[FrontPage] [TitleIndex] [WordIndex

Note: You are looking at a static copy of the former PineWiki site, used for class notes by James Aspnes from 2003 to 2012. Many mathematical formulas are broken, and there are likely to be other bugs as well. These will most likely not be fixed. You may be able to find more up-to-date versions of some of these notes at http://www.cs.yale.edu/homes/aspnes/#classes.

For more up-to-date notes see http://www.cs.yale.edu/homes/aspnes/classes/465/notes.pdf.

Basic idea: assign a timestamp to all events in an AsynchronousMessagePassing system that simulates real time, thereby allowing timing-based algorithms to run despite asynchrony.

1. Foundation: Causal ordering

The underlying notion of a logical clock is causal ordering, a partial order on events that describes when one event e provably occurs before some other event e'.

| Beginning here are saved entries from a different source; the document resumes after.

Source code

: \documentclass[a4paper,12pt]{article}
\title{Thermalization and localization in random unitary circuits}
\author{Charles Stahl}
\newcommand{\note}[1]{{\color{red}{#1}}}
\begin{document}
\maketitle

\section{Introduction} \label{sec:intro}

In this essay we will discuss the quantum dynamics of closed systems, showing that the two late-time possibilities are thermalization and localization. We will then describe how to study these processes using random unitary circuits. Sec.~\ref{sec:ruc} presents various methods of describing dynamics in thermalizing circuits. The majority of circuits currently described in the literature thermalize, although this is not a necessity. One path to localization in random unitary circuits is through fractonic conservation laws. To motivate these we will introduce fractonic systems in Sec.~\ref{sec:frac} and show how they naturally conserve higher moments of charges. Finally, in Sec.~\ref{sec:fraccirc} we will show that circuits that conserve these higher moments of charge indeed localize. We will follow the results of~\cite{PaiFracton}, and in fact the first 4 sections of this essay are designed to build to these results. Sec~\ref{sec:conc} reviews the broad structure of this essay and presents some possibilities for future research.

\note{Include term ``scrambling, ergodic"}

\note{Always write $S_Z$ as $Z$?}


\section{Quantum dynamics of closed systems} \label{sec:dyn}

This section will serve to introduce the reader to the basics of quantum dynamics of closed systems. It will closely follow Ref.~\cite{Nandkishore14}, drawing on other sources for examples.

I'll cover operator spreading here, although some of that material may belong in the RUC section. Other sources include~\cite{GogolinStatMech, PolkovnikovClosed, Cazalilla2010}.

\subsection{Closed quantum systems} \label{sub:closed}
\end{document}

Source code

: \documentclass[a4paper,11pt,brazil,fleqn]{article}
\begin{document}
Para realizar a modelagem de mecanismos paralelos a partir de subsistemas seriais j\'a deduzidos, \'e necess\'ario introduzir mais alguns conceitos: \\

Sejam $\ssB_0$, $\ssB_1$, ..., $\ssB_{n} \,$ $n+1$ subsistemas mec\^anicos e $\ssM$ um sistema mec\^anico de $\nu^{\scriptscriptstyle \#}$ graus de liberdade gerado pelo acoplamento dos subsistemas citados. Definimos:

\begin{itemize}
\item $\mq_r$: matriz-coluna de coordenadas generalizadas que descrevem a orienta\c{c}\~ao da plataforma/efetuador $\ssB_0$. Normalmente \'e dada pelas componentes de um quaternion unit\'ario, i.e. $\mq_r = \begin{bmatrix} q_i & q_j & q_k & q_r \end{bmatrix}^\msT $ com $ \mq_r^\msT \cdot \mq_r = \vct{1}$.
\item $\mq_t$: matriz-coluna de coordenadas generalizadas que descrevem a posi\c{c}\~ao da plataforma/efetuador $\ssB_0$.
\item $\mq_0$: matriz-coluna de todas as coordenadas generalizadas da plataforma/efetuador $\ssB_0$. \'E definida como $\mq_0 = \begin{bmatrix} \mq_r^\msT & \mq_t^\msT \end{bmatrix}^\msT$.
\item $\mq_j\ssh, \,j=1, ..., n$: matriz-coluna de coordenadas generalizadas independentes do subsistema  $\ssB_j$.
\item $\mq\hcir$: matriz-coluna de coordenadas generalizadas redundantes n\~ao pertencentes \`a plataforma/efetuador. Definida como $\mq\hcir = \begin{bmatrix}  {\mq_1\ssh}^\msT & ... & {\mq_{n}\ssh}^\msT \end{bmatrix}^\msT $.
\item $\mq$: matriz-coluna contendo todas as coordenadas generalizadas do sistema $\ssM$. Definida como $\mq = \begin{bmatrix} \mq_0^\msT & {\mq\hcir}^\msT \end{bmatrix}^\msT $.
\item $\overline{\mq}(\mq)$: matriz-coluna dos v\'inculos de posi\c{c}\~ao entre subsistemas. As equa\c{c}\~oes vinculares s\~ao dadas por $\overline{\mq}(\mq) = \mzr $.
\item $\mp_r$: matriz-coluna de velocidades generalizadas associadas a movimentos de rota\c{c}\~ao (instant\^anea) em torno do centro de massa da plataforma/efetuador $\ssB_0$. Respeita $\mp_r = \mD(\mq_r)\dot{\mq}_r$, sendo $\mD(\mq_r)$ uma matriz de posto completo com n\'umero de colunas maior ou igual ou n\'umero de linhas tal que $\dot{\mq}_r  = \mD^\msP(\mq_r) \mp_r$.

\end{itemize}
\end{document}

Given two schedules S and S', let S and S' be similar if S|p = S'|p for all processes p. We can define a causal ordering on the events of some schedule S implicitly by considering all schedules S' similar to S, and declare that e < e' if e precedes e' in all such S. But it is usually more useful to make this ordering explicit.

Following AttiyaWelch §6.1.1, define the happens-before relation ⇒S on a schedule S obtained by including:

  1. All pairs (e, e') where e precedes e' in S and e and e' are events of the same process.
  2. All pairs (e, e') where e is a send event and e' is the receive event for the same message.
  3. All pairs (e, e') where there exists a third event e'' such that e ⇒S e'' and e'' ⇒S e'. (In other words, we take the TransitiveClosure of the relation defined by the previous two cases.)

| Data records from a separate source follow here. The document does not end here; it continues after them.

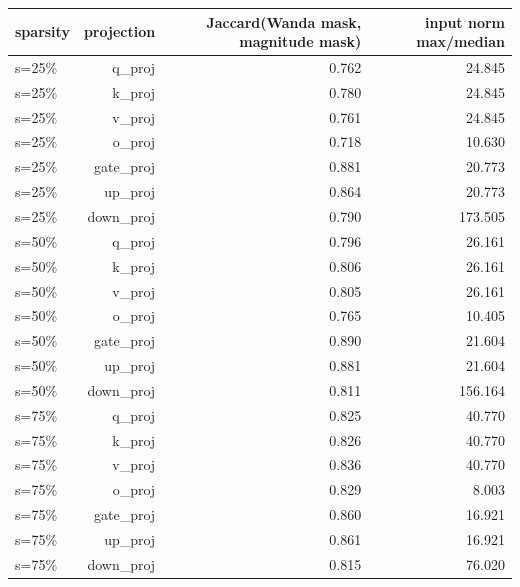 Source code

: \begin{tabular}{lrrr}
\toprule
sparsity & projection & Jaccard(Wanda mask, magnitude mask) & input norm max/median \\
\midrule
s=25\% & q\_proj & 0.762 & 24.845 \\
s=25\% & k\_proj & 0.780 & 24.845 \\
s=25\% & v\_proj & 0.761 & 24.845 \\
s=25\% & o\_proj & 0.718 & 10.630 \\
s=25\% & gate\_proj & 0.881 & 20.773 \\
s=25\% & up\_proj & 0.864 & 20.773 \\
s=25\% & down\_proj & 0.790 & 173.505 \\
s=50\% & q\_proj & 0.796 & 26.161 \\
s=50\% & k\_proj & 0.806 & 26.161 \\
s=50\% & v\_proj & 0.805 & 26.161 \\
s=50\% & o\_proj & 0.765 & 10.405 \\
s=50\% & gate\_proj & 0.890 & 21.604 \\
s=50\% & up\_proj & 0.881 & 21.604 \\
s=50\% & down\_proj & 0.811 & 156.164 \\
s=75\% & q\_proj & 0.825 & 40.770 \\
s=75\% & k\_proj & 0.826 & 40.770 \\
s=75\% & v\_proj & 0.836 & 40.770 \\
s=75\% & o\_proj & 0.829 & 8.003 \\
s=75\% & gate\_proj & 0.860 & 16.921 \\
s=75\% & up\_proj & 0.861 & 16.921 \\
s=75\% & down\_proj & 0.815 & 76.020 \\
\bottomrule
\end{tabular}
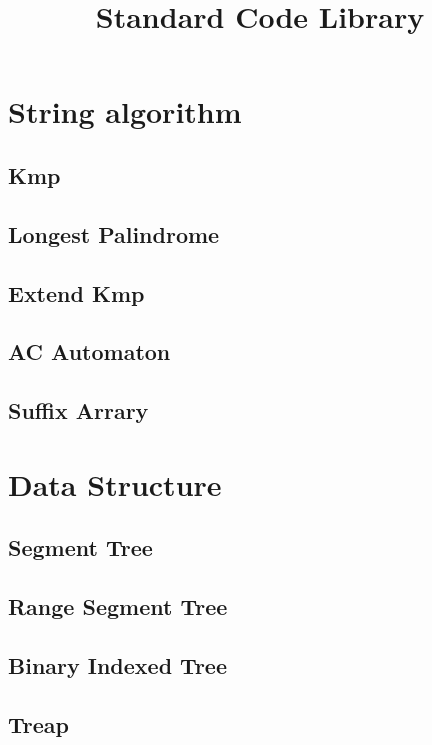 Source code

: \documentclass[twoside]{article}
\title{Standard Code Library}
\author{}
\newcommand\blankpage{ \null\thispagestyle{empty}\addtocounter{page}{-1}\newpage }
\begin{document}
	\maketitle
	\afterpage{\blankpage}

	\newpage
	\tableofcontents

	\newpage
	\section{String algorithm}
		\subsection{Kmp}
			
		\subsection{Longest Palindrome}
			
		\subsection{Extend Kmp}
			
		\subsection{AC Automaton}
			
		\subsection{Suffix Arrary}
			
	\newpage
	\section{Data Structure}
		\subsection{Segment Tree}
			
		\subsection{Range Segment Tree}
			
		\subsection{Binary Indexed Tree}
			
		\subsection{Treap}
			
\end{document}
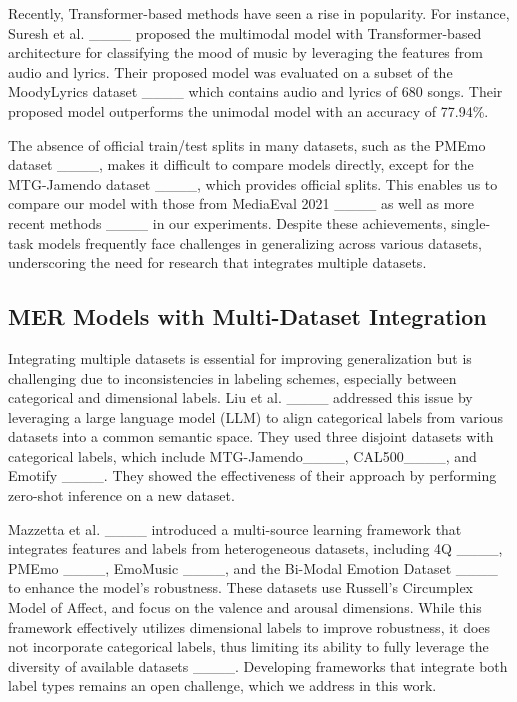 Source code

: 
Recently, Transformer-based methods have seen a rise in popularity. For instance, Suresh et al. ____ proposed the multimodal model with Transformer-based architecture for classifying the mood of music by leveraging the features from audio and lyrics. Their proposed model was evaluated on a subset of the MoodyLyrics dataset ____ which contains audio and lyrics of 680 songs. Their proposed model outperforms the unimodal model with an accuracy of 77.94\%.

The absence of official train/test splits in many datasets, such as the PMEmo dataset ____, makes it difficult to compare models directly, except for the MTG-Jamendo dataset ____, which provides official splits. This enables us to compare our model with those from MediaEval 2021 ____ as well as more recent methods ____ in our experiments. Despite these achievements, single-task models frequently face challenges in generalizing across various datasets, underscoring the need for research that integrates multiple datasets.


\subsection{MER Models with Multi-Dataset Integration}
Integrating multiple datasets is essential for improving generalization but is challenging due to inconsistencies in labeling schemes, especially between categorical and dimensional labels. Liu et al. ____ addressed this issue by leveraging a large language model (LLM) to align categorical labels from various datasets into a common semantic space. They used three disjoint datasets with categorical labels, which include MTG-Jamendo____, CAL500____, and Emotify ____. They showed the effectiveness of their approach by performing zero-shot inference on a new dataset.

Mazzetta et al. ____ introduced a multi-source learning framework that integrates features and labels from heterogeneous datasets, including 4Q ____, PMEmo ____, EmoMusic ____, and the Bi-Modal Emotion Dataset ____ to enhance the model’s robustness. These datasets use Russell’s Circumplex Model of Affect, and focus on the valence and arousal dimensions. While this framework effectively utilizes dimensional labels to improve robustness, it does not incorporate categorical labels, thus limiting its ability to fully leverage the diversity of available datasets ____. Developing frameworks that integrate both label types remains an open challenge, which we address in this work.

It is not terribly hard to show that this gives a partial order; the main observation is that if e ⇒S e', then e precedes e' in S. So ⇒S is a subset of the total order <S given by the order of events in S.

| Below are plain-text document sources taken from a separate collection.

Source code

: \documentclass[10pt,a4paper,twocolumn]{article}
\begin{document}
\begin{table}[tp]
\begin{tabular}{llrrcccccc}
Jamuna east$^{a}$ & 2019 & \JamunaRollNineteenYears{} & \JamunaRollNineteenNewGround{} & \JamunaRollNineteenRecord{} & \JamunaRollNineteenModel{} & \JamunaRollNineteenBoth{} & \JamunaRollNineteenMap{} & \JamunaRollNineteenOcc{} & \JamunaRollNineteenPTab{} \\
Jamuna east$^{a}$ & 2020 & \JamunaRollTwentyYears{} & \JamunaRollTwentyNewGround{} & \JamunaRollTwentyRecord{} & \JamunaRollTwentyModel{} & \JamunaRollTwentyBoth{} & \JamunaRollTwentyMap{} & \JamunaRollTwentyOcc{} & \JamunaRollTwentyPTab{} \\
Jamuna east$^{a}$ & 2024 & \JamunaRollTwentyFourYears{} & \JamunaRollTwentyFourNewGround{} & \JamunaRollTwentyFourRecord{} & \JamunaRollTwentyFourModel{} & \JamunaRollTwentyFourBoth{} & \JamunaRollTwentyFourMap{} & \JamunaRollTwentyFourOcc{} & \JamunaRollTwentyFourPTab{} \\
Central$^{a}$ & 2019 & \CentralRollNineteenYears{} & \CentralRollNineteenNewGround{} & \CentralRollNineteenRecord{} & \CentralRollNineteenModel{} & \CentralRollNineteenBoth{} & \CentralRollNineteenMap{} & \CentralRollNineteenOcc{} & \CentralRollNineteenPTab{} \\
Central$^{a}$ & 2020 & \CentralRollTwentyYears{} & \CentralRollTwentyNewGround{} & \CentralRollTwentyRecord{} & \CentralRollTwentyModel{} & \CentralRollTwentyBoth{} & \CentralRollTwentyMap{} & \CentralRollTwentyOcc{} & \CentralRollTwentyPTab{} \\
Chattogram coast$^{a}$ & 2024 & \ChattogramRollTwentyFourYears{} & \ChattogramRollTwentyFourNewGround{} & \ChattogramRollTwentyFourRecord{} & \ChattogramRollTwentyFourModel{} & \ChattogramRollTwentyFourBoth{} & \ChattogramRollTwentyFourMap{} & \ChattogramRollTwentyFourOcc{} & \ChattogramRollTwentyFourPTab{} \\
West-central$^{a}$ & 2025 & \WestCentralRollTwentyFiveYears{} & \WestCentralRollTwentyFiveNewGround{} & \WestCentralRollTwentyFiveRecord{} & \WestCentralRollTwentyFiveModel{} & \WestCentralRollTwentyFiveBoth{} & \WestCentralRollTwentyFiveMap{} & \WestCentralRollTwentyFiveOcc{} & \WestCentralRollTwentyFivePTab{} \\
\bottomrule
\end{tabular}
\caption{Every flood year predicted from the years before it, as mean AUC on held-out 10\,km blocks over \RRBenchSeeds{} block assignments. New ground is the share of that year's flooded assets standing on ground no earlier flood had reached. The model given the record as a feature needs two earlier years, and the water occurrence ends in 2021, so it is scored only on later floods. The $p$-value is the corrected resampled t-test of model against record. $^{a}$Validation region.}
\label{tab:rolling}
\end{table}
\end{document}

A causal shuffle S' of a schedule S is a permutation of S that is consistent with the happens-before relation on S; that is, if e happens-before e' in S, then e precedes e' in S'. The importance of the happens-before relation follows from this lemma:

Lemma 1
Let S' be a permutation of the events in S. Then the following two statements are equivalent:
  1. S' is a causal shuffle of S.
  2. S' is the schedule of an execution fragment of a message-passing system with S|p = S'|p for all S'.
Proof
  • (1 ⇒ 2). We need to show both similarity and that S' corresponds to some execution fragment. We'll show similarity first. Pick some p; then every event at p in S also occurs in S', and they must occur in the same order by the first case of the definition of the happens-before relation. This gets us halfway to showing S' is the schedule of some execution fragment, since it says that any events initiated by p are consistent with p's programming. To get the rest of the way, observe that any other events are receive events. For each receive event e' in S, there must be some matching send event e also in S; thus e and e' are both in S' and occur in the right order by the second case of the definition of happens-before.
  • (2 ⇒ 1). First observe that since every event e in S' occurs at some process p, if S'|p = S|p for all p, then there is a one-to-one correspondence between events in S' and S, and thus S' is a permutation of S. Now we need to show that S' is consistent with ⇒S. Let e ⇒S e'. There are three cases.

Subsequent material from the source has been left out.